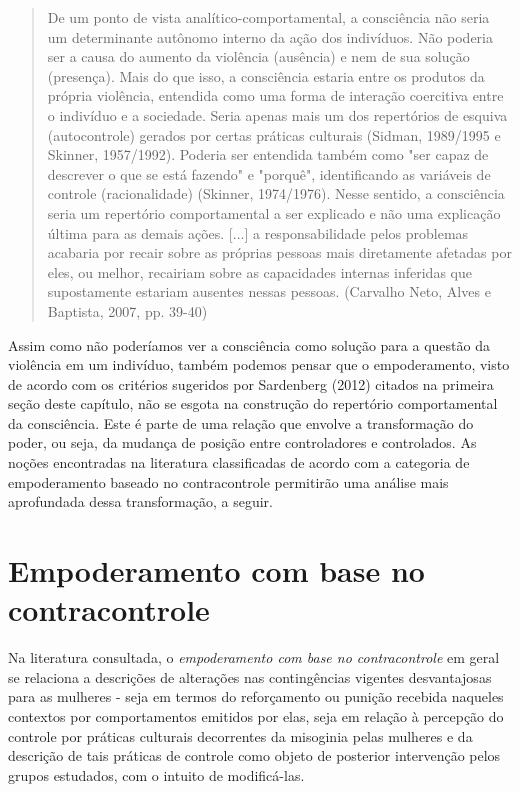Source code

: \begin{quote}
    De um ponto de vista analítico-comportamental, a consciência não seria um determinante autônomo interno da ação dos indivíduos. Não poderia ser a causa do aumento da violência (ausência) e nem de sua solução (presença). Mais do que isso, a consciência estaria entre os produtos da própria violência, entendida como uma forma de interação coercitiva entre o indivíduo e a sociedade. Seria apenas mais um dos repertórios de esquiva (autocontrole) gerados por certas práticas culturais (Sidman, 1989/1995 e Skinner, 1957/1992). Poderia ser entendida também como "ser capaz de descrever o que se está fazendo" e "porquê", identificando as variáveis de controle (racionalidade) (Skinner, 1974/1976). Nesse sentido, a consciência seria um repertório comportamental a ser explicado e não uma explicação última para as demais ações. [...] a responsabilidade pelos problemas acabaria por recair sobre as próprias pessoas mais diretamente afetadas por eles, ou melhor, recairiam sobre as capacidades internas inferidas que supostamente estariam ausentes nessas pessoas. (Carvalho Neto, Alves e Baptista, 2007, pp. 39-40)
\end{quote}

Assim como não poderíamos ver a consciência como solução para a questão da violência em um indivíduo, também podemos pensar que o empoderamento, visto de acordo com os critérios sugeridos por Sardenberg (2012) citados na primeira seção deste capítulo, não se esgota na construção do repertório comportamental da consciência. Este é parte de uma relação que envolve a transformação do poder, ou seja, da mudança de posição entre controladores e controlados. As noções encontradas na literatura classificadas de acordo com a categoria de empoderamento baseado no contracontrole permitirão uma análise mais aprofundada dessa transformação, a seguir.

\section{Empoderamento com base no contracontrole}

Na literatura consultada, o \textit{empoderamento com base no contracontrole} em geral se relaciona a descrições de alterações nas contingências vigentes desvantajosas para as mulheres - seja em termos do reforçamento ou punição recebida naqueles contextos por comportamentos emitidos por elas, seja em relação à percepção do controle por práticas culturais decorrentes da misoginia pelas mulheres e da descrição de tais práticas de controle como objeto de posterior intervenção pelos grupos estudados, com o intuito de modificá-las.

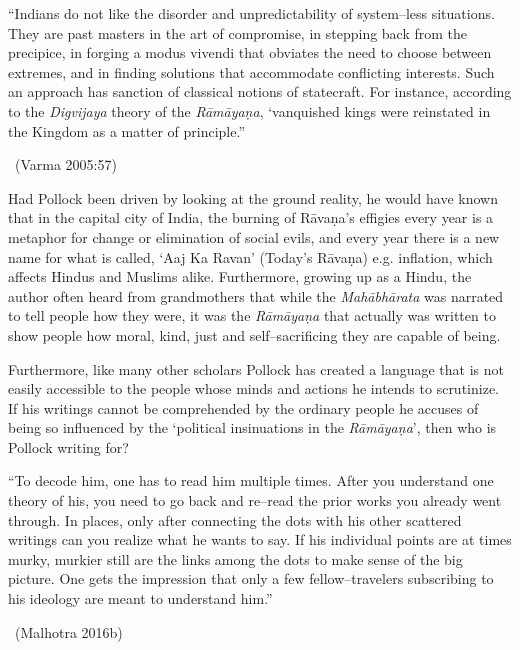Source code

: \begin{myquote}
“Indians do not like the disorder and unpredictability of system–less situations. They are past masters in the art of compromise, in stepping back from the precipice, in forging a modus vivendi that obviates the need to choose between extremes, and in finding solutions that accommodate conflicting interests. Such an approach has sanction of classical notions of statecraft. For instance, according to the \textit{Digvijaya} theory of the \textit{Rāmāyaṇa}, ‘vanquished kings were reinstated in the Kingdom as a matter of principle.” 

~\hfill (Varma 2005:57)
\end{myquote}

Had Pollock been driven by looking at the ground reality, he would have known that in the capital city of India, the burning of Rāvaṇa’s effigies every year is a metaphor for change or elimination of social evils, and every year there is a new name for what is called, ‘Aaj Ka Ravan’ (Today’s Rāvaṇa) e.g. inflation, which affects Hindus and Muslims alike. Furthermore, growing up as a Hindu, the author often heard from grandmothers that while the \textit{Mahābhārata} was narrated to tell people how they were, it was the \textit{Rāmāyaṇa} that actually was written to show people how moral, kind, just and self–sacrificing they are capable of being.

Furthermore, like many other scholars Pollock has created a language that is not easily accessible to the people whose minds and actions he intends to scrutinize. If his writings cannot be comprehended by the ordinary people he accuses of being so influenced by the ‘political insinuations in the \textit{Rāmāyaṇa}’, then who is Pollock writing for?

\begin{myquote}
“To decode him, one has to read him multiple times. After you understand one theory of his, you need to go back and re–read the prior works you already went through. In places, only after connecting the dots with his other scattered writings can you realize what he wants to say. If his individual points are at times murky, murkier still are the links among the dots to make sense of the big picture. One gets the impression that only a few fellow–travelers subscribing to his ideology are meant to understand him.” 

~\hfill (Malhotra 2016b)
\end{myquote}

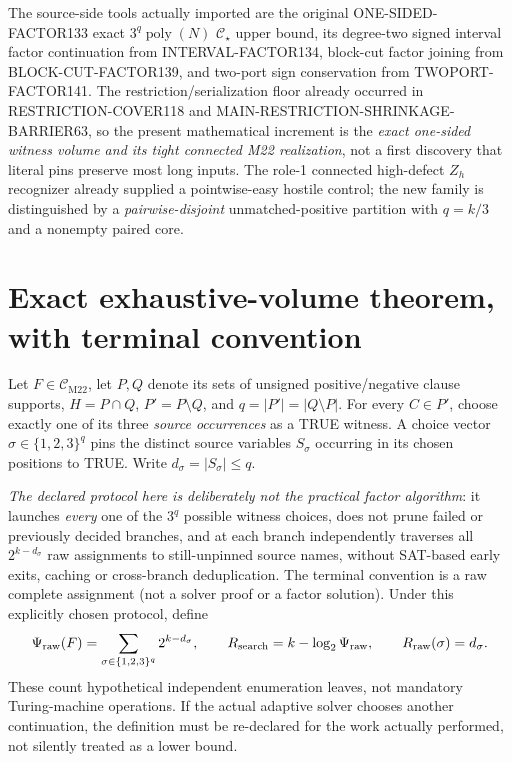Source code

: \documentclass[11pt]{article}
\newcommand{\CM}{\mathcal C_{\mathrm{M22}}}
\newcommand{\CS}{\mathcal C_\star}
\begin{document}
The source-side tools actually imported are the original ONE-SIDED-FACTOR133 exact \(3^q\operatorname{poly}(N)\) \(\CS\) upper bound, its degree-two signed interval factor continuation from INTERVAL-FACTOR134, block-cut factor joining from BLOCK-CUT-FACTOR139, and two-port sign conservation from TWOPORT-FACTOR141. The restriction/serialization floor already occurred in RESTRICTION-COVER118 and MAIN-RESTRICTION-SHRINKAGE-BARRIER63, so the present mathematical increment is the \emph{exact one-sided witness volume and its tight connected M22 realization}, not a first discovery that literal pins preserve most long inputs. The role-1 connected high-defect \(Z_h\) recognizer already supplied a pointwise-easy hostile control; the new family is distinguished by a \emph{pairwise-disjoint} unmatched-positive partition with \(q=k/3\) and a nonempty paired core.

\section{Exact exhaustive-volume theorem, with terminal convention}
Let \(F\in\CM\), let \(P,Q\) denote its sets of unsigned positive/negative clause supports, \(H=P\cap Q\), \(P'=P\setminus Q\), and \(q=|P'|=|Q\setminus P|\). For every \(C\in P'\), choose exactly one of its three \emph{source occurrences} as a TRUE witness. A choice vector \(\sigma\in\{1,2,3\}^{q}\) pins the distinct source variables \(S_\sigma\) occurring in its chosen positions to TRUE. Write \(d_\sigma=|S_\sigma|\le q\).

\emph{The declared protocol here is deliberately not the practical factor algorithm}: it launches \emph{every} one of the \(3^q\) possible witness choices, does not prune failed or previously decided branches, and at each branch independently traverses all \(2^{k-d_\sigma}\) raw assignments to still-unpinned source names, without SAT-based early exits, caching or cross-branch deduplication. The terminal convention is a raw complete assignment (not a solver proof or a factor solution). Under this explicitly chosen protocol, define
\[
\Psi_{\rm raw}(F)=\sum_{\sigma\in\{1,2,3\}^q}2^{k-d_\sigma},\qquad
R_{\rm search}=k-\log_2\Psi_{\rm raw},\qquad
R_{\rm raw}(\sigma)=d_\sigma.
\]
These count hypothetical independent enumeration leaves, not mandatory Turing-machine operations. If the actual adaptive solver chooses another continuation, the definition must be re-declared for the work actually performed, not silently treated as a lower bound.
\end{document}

WHAT YOU ARE ASKED TO DO
Copy each line above that has the word "mathcal".

RESPONSE AREA
\newcommand{\CM}{\mathcal C_{\mathrm{M22}}}
\newcommand{\CS}{\mathcal C_\star}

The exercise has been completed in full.